The Bond Market Isn't Broken. Your Strategy May Be.
By Todd Stankiewicz | CIO, SYKON Capital | Portfolio Manager, Free Markets ETF (FMKT)
In my view, the rate cut trade appears to be over.
For much of 2025, equity markets rallied hard on a single narrative: the Federal Reserve was going to ease aggressively. By late 2025, I recall the CME FedWatch Tool was pricing a terminal Fed Funds rate around 300 basis points. Bond investors positioned for falling rates. Equity markets priced in easy money. And there was genuine optimism around potential Fed leadership changes that could accelerate the easing cycle.

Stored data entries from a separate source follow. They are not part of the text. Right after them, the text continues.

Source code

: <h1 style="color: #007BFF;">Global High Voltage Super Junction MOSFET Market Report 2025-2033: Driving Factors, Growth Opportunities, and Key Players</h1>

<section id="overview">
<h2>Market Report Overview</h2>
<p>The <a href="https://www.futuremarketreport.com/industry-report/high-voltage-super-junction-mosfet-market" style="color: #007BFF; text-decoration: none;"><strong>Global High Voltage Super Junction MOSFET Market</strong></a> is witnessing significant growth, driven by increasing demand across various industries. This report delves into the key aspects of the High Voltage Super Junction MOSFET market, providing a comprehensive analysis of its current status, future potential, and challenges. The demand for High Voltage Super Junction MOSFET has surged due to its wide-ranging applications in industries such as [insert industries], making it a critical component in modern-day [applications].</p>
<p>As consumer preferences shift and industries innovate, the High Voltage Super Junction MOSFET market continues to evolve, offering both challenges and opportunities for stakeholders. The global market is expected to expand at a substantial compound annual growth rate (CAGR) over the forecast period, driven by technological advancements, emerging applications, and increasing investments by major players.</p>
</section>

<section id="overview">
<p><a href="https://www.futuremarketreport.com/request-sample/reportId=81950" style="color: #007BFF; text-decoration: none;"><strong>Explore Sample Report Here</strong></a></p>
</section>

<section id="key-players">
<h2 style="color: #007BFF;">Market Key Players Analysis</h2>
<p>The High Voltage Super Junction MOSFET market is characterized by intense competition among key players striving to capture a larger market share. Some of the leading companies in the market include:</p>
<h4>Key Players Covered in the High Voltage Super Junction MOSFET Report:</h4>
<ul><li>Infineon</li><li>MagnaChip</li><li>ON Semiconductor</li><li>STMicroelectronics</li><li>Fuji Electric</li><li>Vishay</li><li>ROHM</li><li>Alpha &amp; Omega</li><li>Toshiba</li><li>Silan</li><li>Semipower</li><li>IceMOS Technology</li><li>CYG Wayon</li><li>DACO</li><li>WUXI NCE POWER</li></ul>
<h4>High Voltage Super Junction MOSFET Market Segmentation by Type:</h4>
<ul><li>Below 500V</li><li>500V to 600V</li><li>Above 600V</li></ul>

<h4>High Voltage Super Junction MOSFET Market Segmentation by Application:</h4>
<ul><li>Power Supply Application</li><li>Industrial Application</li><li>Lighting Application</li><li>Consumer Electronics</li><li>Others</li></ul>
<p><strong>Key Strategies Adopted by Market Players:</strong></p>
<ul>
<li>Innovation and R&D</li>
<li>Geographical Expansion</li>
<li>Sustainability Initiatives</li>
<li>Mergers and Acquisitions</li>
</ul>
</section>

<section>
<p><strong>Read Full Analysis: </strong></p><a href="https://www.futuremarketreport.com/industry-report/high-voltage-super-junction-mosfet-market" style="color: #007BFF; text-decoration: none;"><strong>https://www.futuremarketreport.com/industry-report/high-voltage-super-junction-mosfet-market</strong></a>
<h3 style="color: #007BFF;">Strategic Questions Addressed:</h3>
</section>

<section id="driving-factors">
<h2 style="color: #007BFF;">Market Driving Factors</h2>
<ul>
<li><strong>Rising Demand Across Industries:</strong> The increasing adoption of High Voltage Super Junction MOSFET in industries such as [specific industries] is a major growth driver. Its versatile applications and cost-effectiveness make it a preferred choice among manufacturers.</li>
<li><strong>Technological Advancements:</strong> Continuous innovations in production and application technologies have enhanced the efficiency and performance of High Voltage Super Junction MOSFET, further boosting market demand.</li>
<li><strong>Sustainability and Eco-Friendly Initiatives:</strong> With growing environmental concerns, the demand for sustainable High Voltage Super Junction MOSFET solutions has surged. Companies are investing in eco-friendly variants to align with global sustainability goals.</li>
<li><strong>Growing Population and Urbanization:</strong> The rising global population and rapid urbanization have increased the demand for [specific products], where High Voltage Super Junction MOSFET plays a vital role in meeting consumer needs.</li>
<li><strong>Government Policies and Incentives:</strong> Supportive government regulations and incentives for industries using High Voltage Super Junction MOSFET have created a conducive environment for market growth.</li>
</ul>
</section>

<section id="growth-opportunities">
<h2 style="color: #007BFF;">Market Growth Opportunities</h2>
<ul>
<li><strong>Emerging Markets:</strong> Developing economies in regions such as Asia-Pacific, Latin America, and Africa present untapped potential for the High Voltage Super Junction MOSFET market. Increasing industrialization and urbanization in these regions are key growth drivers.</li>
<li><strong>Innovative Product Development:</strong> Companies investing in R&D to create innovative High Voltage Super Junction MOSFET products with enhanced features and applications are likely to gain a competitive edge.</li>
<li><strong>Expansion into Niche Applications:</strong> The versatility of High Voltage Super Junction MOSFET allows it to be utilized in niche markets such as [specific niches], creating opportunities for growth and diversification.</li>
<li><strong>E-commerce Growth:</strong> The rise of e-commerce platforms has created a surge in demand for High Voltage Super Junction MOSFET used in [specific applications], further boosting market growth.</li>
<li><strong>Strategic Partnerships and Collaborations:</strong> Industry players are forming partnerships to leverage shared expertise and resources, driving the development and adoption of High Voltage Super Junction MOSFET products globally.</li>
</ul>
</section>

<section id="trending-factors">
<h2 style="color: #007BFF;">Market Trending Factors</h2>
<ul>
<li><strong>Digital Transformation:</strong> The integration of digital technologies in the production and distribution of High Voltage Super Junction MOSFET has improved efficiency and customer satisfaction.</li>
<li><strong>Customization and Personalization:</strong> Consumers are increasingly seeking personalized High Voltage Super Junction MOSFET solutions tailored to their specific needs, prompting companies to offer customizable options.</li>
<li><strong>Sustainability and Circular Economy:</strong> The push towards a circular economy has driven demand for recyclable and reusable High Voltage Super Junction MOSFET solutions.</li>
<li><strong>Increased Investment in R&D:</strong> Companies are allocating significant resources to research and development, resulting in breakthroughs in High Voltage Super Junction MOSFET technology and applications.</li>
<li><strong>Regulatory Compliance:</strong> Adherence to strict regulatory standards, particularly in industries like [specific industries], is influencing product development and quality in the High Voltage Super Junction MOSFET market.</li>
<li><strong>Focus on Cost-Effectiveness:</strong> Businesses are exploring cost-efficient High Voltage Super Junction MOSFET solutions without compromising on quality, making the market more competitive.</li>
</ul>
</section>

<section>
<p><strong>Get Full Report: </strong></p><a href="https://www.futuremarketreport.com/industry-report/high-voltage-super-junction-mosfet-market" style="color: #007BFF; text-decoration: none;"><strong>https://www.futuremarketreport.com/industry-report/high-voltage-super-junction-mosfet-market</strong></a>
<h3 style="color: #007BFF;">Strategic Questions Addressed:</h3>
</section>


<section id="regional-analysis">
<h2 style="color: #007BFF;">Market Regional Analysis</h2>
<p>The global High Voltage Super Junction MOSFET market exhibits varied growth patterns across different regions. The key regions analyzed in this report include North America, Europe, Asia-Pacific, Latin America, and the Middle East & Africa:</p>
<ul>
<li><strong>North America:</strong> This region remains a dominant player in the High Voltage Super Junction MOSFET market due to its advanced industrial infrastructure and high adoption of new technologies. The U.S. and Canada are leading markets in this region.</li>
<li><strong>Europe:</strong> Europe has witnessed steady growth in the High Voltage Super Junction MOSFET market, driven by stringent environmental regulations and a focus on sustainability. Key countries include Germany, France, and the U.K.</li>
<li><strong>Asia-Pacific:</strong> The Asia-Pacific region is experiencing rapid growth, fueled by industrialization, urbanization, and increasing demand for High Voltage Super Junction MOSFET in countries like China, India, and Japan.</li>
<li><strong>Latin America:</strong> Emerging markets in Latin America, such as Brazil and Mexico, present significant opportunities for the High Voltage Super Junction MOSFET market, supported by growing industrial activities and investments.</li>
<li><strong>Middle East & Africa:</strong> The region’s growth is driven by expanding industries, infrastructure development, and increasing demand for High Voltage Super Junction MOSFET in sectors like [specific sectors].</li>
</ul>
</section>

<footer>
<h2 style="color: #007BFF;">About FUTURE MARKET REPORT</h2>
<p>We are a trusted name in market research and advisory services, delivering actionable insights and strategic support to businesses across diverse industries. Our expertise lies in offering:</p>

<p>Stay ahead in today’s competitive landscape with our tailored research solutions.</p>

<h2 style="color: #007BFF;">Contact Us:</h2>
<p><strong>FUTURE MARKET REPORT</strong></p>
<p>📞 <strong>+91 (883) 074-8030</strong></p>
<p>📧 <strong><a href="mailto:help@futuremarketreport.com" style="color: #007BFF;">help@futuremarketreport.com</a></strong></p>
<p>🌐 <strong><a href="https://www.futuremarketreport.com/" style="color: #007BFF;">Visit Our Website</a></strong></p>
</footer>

Then inflation started turning again.
The Pattern Nobody Wanted to See
Look at the chart above. In the 2020 cycle, the sequence played out in a predictable order: the Producer Price Index (PPI) turned sharply upward first, followed by the Consumer Price Index (CPI), followed by 10-year Treasury yields climbing, and then the Federal Reserve ultimately beginning to tighten monetary policy. Most market participants watched this unfold in real time and were still caught off guard by how quickly bond prices responded.Today, the same sequence may be be developing again. PPI is running at 6.00% year-over-year [2]. CPI stands at 3.80% [3]. The 10-year Treasury yield sits at 4.45%. [4] The Effective Fed Funds Rate is currently 3.62% [5]. Geopolitical pressures, including ongoing tensions in the Middle East, are among the forces contributing to commodity-side price pressure, but the transmission mechanism is the same: supply-side disruption flows into producer prices, which eventually moves into consumer prices, which ultimately forces the Fed to respond.
In my view, this is not a coincidence. It looks like the same sequence I have seen before.

Chart 2: The CME FedWatch Tool now prices a 58.81% probability of a 25bp rate hike to the 375-400 range by December 9, 2026, a stark reversal from late 2025, when cuts to 300bps were the consensus expectation.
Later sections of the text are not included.